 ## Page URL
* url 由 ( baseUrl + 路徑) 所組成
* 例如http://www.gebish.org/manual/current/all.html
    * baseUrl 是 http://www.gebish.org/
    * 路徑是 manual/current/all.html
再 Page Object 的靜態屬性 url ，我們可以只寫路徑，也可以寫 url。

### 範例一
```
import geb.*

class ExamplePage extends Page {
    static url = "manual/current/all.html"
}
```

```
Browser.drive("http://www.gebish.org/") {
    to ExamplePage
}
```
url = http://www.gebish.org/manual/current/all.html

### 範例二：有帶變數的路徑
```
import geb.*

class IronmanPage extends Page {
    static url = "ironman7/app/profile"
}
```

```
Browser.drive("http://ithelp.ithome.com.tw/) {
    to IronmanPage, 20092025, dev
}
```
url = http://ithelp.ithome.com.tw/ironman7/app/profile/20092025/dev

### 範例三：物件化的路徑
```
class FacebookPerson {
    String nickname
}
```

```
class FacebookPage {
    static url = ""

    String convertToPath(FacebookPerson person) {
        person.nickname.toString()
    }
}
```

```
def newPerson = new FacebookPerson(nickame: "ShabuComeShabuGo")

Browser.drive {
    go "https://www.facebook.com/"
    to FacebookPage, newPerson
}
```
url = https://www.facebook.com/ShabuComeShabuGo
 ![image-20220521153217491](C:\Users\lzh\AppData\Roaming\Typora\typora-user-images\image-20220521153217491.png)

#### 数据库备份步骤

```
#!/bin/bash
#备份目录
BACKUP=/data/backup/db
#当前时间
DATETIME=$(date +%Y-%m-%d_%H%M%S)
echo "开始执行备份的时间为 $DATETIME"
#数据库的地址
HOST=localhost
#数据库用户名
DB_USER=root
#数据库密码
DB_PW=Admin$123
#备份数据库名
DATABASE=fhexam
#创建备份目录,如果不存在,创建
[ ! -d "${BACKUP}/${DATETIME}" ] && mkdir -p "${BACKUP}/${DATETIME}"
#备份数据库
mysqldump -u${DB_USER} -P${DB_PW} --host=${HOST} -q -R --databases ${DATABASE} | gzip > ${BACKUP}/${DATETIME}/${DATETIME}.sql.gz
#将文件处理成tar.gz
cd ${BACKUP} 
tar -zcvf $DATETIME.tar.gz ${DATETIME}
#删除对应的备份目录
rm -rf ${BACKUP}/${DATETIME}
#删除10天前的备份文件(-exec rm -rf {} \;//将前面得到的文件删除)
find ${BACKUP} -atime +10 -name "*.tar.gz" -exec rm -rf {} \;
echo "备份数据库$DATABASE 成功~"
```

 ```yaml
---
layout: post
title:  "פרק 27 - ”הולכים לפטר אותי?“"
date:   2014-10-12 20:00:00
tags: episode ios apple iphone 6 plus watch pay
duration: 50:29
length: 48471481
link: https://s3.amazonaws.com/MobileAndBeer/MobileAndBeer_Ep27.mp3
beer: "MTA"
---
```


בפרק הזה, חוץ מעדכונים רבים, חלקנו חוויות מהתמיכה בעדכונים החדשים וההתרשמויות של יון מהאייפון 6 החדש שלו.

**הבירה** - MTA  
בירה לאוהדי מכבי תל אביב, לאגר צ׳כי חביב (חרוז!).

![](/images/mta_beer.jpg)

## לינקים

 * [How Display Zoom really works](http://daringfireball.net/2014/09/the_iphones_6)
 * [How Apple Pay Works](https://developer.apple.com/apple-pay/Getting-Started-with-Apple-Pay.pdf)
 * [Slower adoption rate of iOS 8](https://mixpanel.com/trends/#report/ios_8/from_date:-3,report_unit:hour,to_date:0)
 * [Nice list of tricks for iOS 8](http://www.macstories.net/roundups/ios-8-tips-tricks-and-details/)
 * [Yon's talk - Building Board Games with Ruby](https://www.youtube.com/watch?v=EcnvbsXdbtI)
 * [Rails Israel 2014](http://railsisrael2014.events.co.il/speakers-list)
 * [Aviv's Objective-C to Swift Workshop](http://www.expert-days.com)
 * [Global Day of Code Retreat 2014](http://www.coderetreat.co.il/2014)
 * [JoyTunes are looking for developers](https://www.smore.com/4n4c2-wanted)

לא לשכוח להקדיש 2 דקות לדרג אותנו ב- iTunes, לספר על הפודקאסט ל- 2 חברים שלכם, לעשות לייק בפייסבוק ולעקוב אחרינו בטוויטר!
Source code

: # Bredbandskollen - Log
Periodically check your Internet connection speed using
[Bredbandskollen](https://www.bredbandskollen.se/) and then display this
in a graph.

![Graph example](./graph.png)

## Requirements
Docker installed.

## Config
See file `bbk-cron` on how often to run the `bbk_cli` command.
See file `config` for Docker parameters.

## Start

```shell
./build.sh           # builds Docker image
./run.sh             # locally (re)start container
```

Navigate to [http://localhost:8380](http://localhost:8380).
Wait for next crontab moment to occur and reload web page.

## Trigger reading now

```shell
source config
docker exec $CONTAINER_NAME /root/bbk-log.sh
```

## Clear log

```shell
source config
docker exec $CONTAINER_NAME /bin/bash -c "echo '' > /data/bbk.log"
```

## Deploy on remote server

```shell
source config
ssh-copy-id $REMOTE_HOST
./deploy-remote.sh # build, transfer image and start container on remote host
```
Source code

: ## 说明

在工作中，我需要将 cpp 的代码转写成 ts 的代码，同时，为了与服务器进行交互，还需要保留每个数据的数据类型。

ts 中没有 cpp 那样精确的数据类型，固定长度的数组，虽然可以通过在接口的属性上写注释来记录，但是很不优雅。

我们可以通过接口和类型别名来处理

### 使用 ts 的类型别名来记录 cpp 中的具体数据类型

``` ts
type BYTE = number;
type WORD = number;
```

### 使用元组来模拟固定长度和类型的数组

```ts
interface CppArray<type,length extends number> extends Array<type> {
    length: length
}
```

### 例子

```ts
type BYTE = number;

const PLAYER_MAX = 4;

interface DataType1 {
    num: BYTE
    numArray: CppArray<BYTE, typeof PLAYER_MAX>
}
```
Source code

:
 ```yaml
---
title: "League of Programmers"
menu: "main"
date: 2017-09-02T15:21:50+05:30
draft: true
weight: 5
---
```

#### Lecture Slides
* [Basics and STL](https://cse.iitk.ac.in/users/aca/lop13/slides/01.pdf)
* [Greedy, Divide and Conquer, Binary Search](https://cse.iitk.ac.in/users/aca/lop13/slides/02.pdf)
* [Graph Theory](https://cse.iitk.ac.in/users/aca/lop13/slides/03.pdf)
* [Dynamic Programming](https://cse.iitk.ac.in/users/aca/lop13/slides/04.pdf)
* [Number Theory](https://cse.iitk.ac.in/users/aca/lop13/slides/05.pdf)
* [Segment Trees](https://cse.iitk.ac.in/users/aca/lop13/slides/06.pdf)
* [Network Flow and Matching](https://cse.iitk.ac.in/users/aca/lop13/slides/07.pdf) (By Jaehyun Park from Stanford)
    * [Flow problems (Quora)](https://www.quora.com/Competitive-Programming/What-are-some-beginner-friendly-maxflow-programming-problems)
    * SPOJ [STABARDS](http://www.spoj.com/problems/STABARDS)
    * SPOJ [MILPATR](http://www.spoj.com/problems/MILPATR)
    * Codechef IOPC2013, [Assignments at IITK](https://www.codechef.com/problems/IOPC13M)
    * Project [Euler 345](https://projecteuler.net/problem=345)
*****
* **Exercise brief**
Pick each line holding the word "CppArray" out of the data and copy it.

* **Your solution**
interface CppArray<type,length extends number> extends Array<type> {
    numArray: CppArray<BYTE, typeof PLAYER_MAX>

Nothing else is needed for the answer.